Nothing in the entries may change when you repeat them, and no images may appear.

Source texts of formatted documents
__________________________________________________

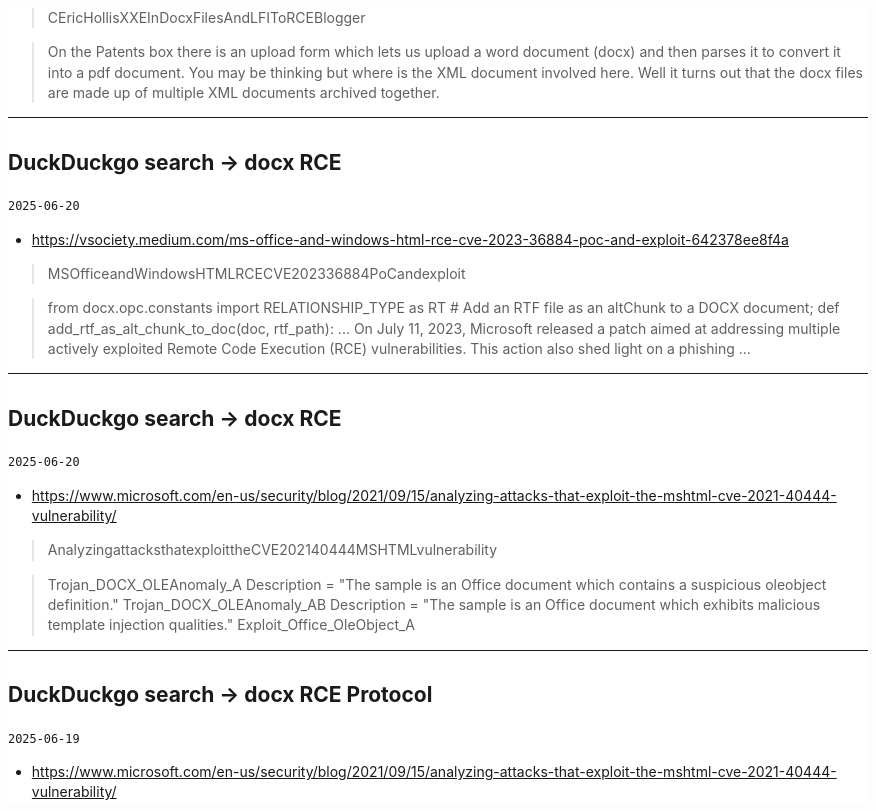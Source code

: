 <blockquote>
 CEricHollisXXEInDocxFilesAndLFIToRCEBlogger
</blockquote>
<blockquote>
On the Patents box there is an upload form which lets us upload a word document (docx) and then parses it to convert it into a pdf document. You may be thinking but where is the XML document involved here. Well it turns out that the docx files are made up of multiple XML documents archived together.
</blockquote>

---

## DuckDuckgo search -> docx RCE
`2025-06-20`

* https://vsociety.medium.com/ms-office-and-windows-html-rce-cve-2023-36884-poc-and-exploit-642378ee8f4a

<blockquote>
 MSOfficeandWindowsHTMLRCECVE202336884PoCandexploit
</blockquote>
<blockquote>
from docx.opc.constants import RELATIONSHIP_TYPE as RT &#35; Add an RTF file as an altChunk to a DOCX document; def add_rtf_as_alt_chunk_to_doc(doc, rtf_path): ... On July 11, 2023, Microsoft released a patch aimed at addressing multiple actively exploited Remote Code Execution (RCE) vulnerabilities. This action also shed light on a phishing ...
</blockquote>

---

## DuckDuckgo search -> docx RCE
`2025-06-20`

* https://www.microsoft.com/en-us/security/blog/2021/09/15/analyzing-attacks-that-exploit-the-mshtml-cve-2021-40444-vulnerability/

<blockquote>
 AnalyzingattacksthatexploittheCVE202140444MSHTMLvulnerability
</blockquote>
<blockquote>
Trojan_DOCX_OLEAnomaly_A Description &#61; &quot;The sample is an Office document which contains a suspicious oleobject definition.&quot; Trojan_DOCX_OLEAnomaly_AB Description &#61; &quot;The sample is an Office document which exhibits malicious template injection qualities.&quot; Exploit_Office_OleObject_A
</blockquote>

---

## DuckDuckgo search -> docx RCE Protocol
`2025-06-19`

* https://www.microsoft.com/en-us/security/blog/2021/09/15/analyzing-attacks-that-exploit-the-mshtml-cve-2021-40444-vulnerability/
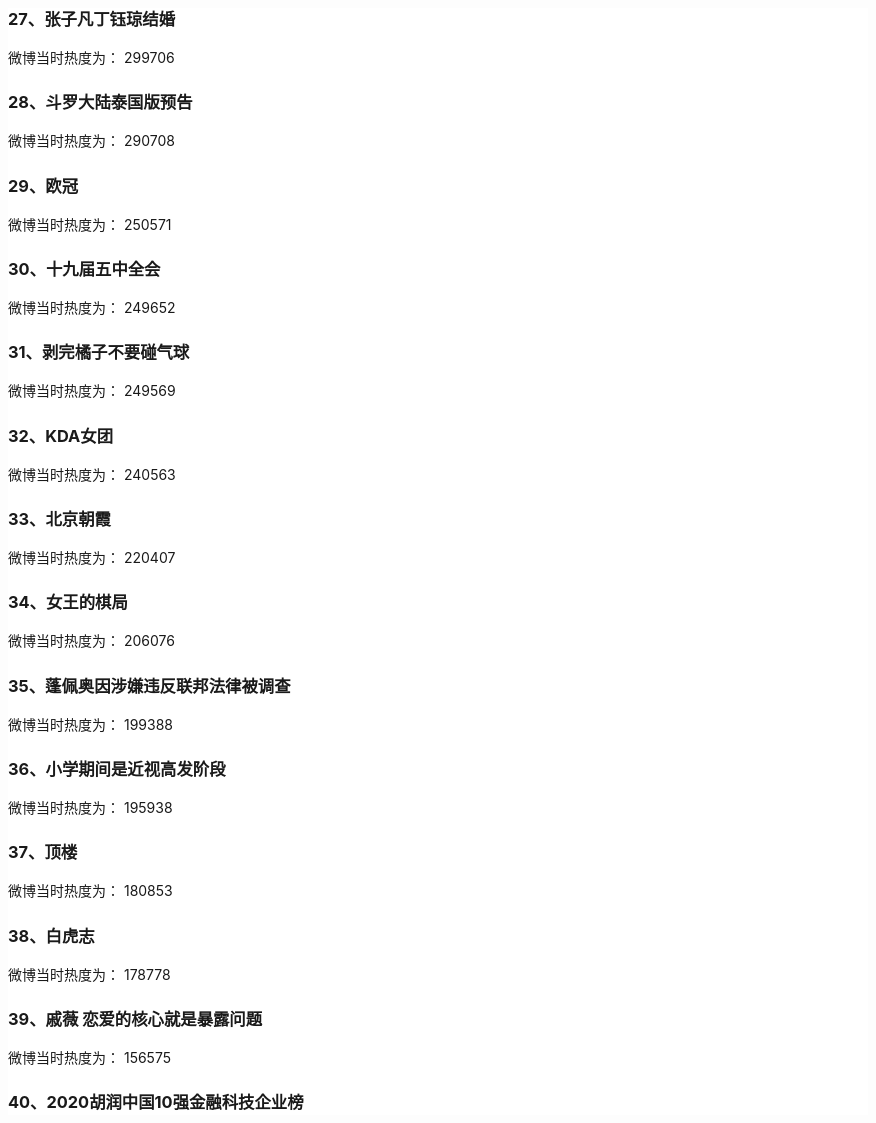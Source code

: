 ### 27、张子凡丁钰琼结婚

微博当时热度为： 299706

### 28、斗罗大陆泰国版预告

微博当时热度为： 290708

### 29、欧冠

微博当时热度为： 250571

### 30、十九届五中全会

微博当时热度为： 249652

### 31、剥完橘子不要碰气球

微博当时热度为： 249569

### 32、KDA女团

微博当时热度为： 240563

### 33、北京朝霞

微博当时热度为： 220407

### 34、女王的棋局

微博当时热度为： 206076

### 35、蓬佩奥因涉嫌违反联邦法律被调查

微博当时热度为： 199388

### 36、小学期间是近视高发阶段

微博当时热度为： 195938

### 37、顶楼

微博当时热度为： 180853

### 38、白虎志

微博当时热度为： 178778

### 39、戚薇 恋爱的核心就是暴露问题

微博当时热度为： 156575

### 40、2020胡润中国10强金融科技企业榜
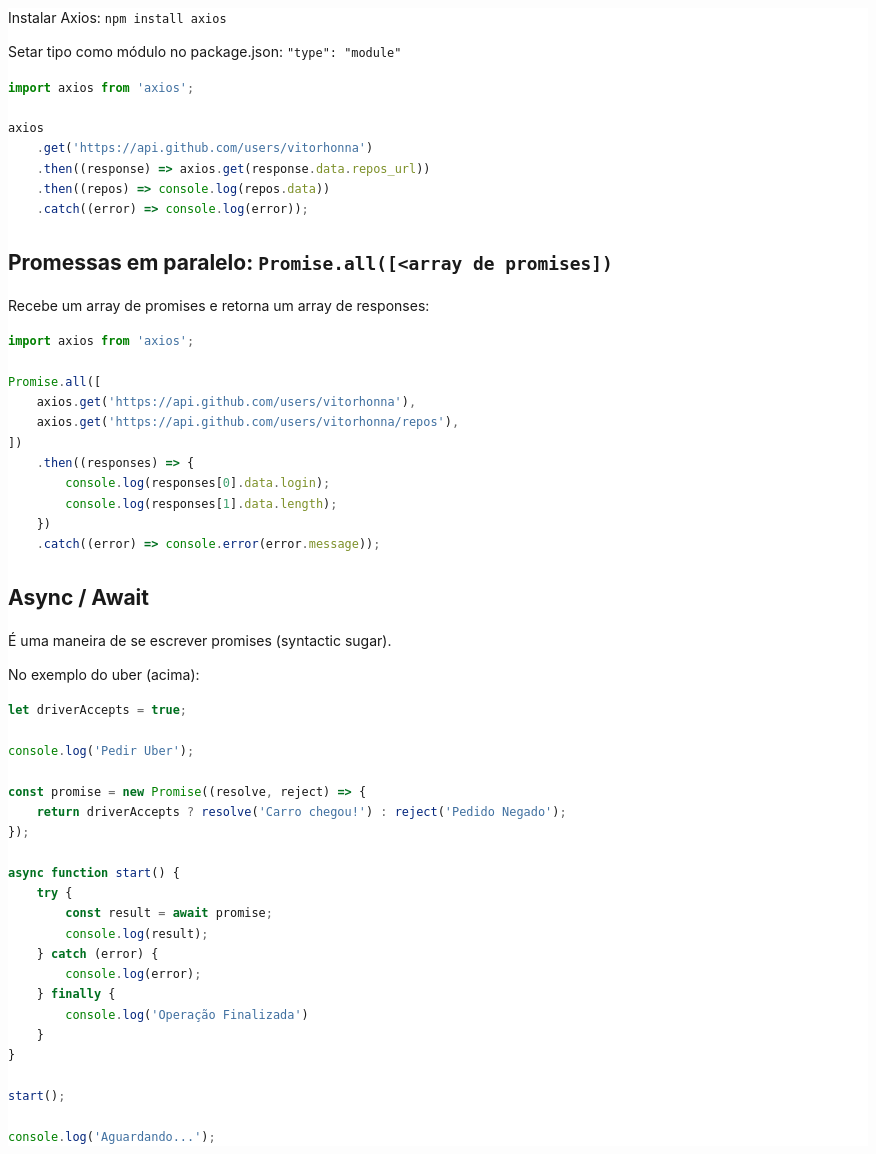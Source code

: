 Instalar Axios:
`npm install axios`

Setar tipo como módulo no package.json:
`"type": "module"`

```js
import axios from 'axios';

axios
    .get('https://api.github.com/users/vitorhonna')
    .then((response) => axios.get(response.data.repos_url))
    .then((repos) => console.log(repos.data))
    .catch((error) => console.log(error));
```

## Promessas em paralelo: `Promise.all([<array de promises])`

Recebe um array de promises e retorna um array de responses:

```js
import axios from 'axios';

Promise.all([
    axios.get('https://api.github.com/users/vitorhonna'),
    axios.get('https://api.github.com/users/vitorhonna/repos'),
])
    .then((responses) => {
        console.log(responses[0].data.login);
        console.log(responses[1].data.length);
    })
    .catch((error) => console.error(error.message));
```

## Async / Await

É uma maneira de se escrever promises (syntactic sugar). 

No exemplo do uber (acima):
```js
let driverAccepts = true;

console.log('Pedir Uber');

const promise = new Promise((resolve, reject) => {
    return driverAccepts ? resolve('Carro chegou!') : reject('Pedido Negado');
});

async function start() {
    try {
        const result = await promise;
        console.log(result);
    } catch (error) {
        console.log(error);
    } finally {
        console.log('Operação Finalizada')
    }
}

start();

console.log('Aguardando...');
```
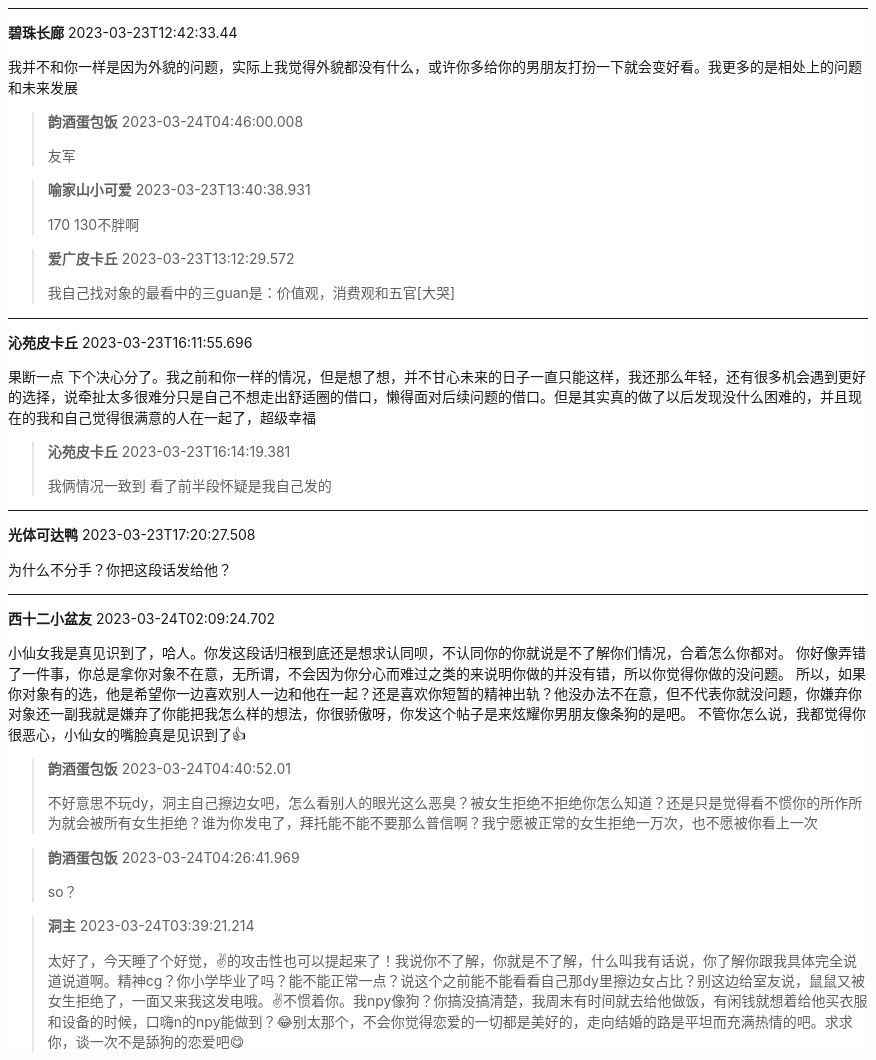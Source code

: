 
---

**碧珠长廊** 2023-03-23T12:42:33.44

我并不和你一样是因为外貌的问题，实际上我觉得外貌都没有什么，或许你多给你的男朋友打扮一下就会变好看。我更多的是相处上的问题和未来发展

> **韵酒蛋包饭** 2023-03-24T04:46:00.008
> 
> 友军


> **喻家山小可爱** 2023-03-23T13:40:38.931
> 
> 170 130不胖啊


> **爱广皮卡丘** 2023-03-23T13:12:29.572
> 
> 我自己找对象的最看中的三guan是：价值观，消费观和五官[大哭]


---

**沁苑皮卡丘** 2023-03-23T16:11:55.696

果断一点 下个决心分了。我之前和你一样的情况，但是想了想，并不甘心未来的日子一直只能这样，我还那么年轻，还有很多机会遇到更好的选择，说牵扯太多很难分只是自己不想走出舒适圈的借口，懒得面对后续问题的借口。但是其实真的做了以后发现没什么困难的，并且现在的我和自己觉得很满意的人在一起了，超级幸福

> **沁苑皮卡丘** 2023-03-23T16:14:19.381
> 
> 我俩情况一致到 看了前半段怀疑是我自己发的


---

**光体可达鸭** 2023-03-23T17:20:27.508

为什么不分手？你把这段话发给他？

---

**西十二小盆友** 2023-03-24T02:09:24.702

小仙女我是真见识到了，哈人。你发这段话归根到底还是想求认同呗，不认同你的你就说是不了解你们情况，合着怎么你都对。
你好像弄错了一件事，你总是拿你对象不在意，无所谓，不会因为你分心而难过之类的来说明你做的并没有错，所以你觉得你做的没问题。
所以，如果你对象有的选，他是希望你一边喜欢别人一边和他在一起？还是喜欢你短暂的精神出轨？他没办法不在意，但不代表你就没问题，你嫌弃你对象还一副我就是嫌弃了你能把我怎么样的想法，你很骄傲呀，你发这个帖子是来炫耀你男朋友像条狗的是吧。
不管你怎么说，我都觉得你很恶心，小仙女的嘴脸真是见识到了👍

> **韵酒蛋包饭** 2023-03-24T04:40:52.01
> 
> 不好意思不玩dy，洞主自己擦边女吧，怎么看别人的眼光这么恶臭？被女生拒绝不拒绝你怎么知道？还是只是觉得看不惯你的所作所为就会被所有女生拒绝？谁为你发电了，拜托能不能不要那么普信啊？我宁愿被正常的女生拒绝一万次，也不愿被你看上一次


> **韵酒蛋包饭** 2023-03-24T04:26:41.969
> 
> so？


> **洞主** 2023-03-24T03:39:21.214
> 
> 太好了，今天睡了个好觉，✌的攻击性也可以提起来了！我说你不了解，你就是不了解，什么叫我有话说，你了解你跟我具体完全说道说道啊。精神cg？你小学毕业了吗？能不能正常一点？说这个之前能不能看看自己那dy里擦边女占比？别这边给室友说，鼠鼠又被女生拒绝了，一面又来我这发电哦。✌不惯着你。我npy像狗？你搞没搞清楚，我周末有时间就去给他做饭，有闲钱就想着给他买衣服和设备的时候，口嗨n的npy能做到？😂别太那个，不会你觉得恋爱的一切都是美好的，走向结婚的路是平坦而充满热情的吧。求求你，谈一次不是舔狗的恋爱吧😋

__________________________________________________

** Solution for this exercise **
Source code

: <blockquote>
 CEricHollisXXEInDocxFilesAndLFIToRCEBlogger
</blockquote>
<blockquote>
On the Patents box there is an upload form which lets us upload a word document (docx) and then parses it to convert it into a pdf document. You may be thinking but where is the XML document involved here. Well it turns out that the docx files are made up of multiple XML documents archived together.
</blockquote>

---

## DuckDuckgo search -> docx RCE
`2025-06-20`

* https://vsociety.medium.com/ms-office-and-windows-html-rce-cve-2023-36884-poc-and-exploit-642378ee8f4a

<blockquote>
 MSOfficeandWindowsHTMLRCECVE202336884PoCandexploit
</blockquote>
<blockquote>
from docx.opc.constants import RELATIONSHIP_TYPE as RT &#35; Add an RTF file as an altChunk to a DOCX document; def add_rtf_as_alt_chunk_to_doc(doc, rtf_path): ... On July 11, 2023, Microsoft released a patch aimed at addressing multiple actively exploited Remote Code Execution (RCE) vulnerabilities. This action also shed light on a phishing ...
</blockquote>

---

## DuckDuckgo search -> docx RCE
`2025-06-20`

* https://www.microsoft.com/en-us/security/blog/2021/09/15/analyzing-attacks-that-exploit-the-mshtml-cve-2021-40444-vulnerability/

<blockquote>
 AnalyzingattacksthatexploittheCVE202140444MSHTMLvulnerability
</blockquote>
<blockquote>
Trojan_DOCX_OLEAnomaly_A Description &#61; &quot;The sample is an Office document which contains a suspicious oleobject definition.&quot; Trojan_DOCX_OLEAnomaly_AB Description &#61; &quot;The sample is an Office document which exhibits malicious template injection qualities.&quot; Exploit_Office_OleObject_A
</blockquote>

---

## DuckDuckgo search -> docx RCE Protocol
`2025-06-19`

* https://www.microsoft.com/en-us/security/blog/2021/09/15/analyzing-attacks-that-exploit-the-mshtml-cve-2021-40444-vulnerability/
Source code

: ### 27、张子凡丁钰琼结婚

微博当时热度为： 299706

### 28、斗罗大陆泰国版预告

微博当时热度为： 290708

### 29、欧冠

微博当时热度为： 250571

### 30、十九届五中全会

微博当时热度为： 249652

### 31、剥完橘子不要碰气球

微博当时热度为： 249569

### 32、KDA女团

微博当时热度为： 240563

### 33、北京朝霞

微博当时热度为： 220407

### 34、女王的棋局

微博当时热度为： 206076

### 35、蓬佩奥因涉嫌违反联邦法律被调查

微博当时热度为： 199388

### 36、小学期间是近视高发阶段

微博当时热度为： 195938

### 37、顶楼

微博当时热度为： 180853

### 38、白虎志

微博当时热度为： 178778

### 39、戚薇 恋爱的核心就是暴露问题

微博当时热度为： 156575

### 40、2020胡润中国10强金融科技企业榜
Source code

: Instalar Axios:
`npm install axios`

Setar tipo como módulo no package.json:
`"type": "module"`

```js
import axios from 'axios';

axios
    .get('https://api.github.com/users/vitorhonna')
    .then((response) => axios.get(response.data.repos_url))
    .then((repos) => console.log(repos.data))
    .catch((error) => console.log(error));
```

## Promessas em paralelo: `Promise.all([<array de promises])`

Recebe um array de promises e retorna um array de responses:

```js
import axios from 'axios';

Promise.all([
    axios.get('https://api.github.com/users/vitorhonna'),
    axios.get('https://api.github.com/users/vitorhonna/repos'),
])
    .then((responses) => {
        console.log(responses[0].data.login);
        console.log(responses[1].data.length);
    })
    .catch((error) => console.error(error.message));
```

## Async / Await

É uma maneira de se escrever promises (syntactic sugar). 

No exemplo do uber (acima):
```js
let driverAccepts = true;

console.log('Pedir Uber');

const promise = new Promise((resolve, reject) => {
    return driverAccepts ? resolve('Carro chegou!') : reject('Pedido Negado');
});

async function start() {
    try {
        const result = await promise;
        console.log(result);
    } catch (error) {
        console.log(error);
    } finally {
        console.log('Operação Finalizada')
    }
}

start();

console.log('Aguardando...');
```
Source code

: 
---

**碧珠长廊** 2023-03-23T12:42:33.44

我并不和你一样是因为外貌的问题，实际上我觉得外貌都没有什么，或许你多给你的男朋友打扮一下就会变好看。我更多的是相处上的问题和未来发展

> **韵酒蛋包饭** 2023-03-24T04:46:00.008
> 
> 友军


> **喻家山小可爱** 2023-03-23T13:40:38.931
> 
> 170 130不胖啊


> **爱广皮卡丘** 2023-03-23T13:12:29.572
> 
> 我自己找对象的最看中的三guan是：价值观，消费观和五官[大哭]


---

**沁苑皮卡丘** 2023-03-23T16:11:55.696

果断一点 下个决心分了。我之前和你一样的情况，但是想了想，并不甘心未来的日子一直只能这样，我还那么年轻，还有很多机会遇到更好的选择，说牵扯太多很难分只是自己不想走出舒适圈的借口，懒得面对后续问题的借口。但是其实真的做了以后发现没什么困难的，并且现在的我和自己觉得很满意的人在一起了，超级幸福

> **沁苑皮卡丘** 2023-03-23T16:14:19.381
> 
> 我俩情况一致到 看了前半段怀疑是我自己发的


---

**光体可达鸭** 2023-03-23T17:20:27.508

为什么不分手？你把这段话发给他？

---

**西十二小盆友** 2023-03-24T02:09:24.702

小仙女我是真见识到了，哈人。你发这段话归根到底还是想求认同呗，不认同你的你就说是不了解你们情况，合着怎么你都对。
你好像弄错了一件事，你总是拿你对象不在意，无所谓，不会因为你分心而难过之类的来说明你做的并没有错，所以你觉得你做的没问题。
所以，如果你对象有的选，他是希望你一边喜欢别人一边和他在一起？还是喜欢你短暂的精神出轨？他没办法不在意，但不代表你就没问题，你嫌弃你对象还一副我就是嫌弃了你能把我怎么样的想法，你很骄傲呀，你发这个帖子是来炫耀你男朋友像条狗的是吧。
不管你怎么说，我都觉得你很恶心，小仙女的嘴脸真是见识到了👍

> **韵酒蛋包饭** 2023-03-24T04:40:52.01
> 
> 不好意思不玩dy，洞主自己擦边女吧，怎么看别人的眼光这么恶臭？被女生拒绝不拒绝你怎么知道？还是只是觉得看不惯你的所作所为就会被所有女生拒绝？谁为你发电了，拜托能不能不要那么普信啊？我宁愿被正常的女生拒绝一万次，也不愿被你看上一次


> **韵酒蛋包饭** 2023-03-24T04:26:41.969
> 
> so？


> **洞主** 2023-03-24T03:39:21.214
> 
> 太好了，今天睡了个好觉，✌的攻击性也可以提起来了！我说你不了解，你就是不了解，什么叫我有话说，你了解你跟我具体完全说道说道啊。精神cg？你小学毕业了吗？能不能正常一点？说这个之前能不能看看自己那dy里擦边女占比？别这边给室友说，鼠鼠又被女生拒绝了，一面又来我这发电哦。✌不惯着你。我npy像狗？你搞没搞清楚，我周末有时间就去给他做饭，有闲钱就想着给他买衣服和设备的时候，口嗨n的npy能做到？😂别太那个，不会你觉得恋爱的一切都是美好的，走向结婚的路是平坦而充满热情的吧。求求你，谈一次不是舔狗的恋爱吧😋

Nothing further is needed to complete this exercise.